## To do
Filter the records below down to lines containing "subjetivos".

## Items from a dataset
################

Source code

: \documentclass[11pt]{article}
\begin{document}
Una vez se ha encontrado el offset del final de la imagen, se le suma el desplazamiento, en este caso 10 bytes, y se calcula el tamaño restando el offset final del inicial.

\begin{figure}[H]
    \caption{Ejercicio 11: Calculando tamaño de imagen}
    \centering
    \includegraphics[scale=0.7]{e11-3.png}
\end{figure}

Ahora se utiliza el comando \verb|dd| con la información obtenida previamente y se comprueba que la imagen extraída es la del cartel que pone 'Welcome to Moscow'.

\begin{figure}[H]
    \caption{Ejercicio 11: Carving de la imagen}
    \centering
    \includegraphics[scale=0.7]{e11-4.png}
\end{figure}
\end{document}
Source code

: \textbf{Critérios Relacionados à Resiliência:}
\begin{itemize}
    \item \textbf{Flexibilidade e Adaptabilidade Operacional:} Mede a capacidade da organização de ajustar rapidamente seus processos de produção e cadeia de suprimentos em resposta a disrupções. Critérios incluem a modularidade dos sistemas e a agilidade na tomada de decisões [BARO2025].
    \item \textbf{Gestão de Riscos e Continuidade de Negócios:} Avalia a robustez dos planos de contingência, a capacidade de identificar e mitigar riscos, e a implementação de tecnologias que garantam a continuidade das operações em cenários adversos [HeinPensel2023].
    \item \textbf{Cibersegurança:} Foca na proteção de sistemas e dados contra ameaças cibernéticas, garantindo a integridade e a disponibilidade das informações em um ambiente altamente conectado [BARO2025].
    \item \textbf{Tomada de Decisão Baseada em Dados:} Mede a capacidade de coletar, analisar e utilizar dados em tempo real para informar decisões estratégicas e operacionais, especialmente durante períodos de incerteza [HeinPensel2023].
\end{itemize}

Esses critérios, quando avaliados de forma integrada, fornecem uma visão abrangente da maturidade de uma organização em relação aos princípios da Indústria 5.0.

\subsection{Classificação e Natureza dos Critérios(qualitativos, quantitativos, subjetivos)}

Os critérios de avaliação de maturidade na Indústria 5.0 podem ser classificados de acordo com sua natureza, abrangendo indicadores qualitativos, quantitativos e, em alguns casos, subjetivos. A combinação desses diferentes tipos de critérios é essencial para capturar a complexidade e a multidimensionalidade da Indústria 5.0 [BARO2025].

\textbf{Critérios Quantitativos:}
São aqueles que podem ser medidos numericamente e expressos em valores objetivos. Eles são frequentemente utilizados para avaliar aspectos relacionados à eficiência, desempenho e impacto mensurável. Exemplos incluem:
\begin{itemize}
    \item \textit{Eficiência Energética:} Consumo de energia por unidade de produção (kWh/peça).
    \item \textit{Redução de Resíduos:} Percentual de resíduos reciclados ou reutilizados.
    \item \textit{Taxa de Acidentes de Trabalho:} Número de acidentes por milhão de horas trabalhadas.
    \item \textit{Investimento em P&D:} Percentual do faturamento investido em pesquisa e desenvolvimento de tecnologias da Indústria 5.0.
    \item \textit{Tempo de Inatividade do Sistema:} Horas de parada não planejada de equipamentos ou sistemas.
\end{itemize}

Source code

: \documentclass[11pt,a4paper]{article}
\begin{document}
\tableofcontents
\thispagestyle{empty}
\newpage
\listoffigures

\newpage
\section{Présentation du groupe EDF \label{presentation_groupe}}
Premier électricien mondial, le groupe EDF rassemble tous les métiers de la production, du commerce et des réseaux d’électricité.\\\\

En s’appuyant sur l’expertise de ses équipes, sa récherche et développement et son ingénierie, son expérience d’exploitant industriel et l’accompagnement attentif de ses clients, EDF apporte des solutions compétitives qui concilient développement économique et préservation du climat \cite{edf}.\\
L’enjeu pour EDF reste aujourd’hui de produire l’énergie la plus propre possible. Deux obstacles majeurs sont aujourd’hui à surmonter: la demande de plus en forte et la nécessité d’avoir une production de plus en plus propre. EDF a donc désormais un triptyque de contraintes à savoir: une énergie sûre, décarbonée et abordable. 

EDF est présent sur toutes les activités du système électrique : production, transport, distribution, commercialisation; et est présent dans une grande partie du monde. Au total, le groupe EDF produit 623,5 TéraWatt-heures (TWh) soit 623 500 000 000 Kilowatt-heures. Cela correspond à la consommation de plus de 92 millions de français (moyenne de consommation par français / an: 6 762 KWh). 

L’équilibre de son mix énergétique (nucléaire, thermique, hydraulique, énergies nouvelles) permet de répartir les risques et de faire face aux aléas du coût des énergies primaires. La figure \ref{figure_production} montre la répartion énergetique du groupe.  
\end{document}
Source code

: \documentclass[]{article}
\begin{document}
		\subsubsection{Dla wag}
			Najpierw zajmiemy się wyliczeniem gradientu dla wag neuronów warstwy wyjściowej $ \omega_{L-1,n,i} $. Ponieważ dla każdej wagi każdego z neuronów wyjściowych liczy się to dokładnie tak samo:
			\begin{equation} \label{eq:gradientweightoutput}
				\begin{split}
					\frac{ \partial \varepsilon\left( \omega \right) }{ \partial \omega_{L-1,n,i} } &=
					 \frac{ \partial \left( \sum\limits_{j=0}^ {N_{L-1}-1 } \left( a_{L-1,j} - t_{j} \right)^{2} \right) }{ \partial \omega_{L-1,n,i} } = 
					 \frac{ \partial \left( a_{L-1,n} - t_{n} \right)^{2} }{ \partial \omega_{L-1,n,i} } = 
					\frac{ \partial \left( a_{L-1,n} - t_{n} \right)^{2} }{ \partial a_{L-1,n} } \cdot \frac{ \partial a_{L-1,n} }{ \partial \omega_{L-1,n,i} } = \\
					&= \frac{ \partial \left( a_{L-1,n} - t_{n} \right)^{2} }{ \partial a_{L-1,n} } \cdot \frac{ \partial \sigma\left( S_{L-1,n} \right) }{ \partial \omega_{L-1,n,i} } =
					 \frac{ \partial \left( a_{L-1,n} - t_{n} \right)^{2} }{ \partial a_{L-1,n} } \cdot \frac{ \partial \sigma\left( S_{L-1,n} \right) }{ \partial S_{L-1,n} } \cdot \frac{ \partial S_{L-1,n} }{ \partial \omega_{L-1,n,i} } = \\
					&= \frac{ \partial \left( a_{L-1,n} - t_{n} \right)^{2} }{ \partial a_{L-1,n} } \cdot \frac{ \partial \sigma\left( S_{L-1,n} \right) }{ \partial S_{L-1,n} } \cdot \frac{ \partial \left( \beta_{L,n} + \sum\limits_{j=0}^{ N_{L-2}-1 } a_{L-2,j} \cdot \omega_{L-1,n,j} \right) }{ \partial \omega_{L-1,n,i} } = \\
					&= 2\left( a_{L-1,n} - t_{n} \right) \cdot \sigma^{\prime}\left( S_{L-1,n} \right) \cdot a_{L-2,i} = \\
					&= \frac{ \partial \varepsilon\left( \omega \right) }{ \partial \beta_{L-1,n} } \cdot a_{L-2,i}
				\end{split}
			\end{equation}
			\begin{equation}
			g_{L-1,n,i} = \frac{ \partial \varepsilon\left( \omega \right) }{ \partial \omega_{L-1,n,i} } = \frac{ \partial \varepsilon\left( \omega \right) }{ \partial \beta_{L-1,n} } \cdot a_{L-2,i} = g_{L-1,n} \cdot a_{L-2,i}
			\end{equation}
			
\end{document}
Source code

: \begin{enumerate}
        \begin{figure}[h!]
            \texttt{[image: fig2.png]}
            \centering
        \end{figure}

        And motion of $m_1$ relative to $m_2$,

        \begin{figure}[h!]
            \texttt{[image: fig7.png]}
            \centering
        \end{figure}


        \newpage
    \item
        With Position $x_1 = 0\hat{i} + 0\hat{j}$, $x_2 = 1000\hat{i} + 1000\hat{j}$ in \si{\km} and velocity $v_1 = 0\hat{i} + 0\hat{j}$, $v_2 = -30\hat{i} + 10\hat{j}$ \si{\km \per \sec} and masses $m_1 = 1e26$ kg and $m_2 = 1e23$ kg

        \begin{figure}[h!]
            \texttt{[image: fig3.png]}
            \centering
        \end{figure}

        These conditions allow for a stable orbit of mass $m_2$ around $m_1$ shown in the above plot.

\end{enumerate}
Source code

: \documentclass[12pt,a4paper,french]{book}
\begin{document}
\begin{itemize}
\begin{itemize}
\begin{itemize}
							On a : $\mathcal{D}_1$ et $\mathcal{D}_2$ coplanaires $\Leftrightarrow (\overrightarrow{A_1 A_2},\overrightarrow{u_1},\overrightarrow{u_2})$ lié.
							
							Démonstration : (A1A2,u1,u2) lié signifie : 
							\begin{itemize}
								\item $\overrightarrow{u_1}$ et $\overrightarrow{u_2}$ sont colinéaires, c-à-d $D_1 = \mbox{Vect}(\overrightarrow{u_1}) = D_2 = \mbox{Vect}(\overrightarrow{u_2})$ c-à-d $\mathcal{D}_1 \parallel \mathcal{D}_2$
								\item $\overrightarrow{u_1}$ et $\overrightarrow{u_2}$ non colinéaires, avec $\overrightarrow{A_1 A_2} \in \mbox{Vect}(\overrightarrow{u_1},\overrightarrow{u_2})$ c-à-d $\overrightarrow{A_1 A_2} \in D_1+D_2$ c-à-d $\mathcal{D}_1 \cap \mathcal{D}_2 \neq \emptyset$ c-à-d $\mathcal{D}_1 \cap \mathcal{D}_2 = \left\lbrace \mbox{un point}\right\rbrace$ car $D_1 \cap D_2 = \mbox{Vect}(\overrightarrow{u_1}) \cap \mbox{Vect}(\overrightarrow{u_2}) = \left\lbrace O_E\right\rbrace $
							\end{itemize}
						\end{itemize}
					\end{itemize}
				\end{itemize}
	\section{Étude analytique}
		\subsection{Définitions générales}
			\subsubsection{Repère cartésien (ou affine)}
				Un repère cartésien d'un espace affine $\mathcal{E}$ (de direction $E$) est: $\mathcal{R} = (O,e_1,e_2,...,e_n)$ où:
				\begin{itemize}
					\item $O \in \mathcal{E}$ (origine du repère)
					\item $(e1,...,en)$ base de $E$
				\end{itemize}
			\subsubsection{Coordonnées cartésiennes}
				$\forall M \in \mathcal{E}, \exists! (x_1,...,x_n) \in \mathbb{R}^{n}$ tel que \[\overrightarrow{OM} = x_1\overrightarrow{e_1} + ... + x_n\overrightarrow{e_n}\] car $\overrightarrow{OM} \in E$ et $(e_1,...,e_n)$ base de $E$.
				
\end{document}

################

## Answer area
\subsection{Classificação e Natureza dos Critérios(qualitativos, quantitativos, subjetivos)}
Os critérios de avaliação de maturidade na Indústria 5.0 podem ser classificados de acordo com sua natureza, abrangendo indicadores qualitativos, quantitativos e, em alguns casos, subjetivos. A combinação desses diferentes tipos de critérios é essencial para capturar a complexidade e a multidimensionalidade da Indústria 5.0 [BARO2025].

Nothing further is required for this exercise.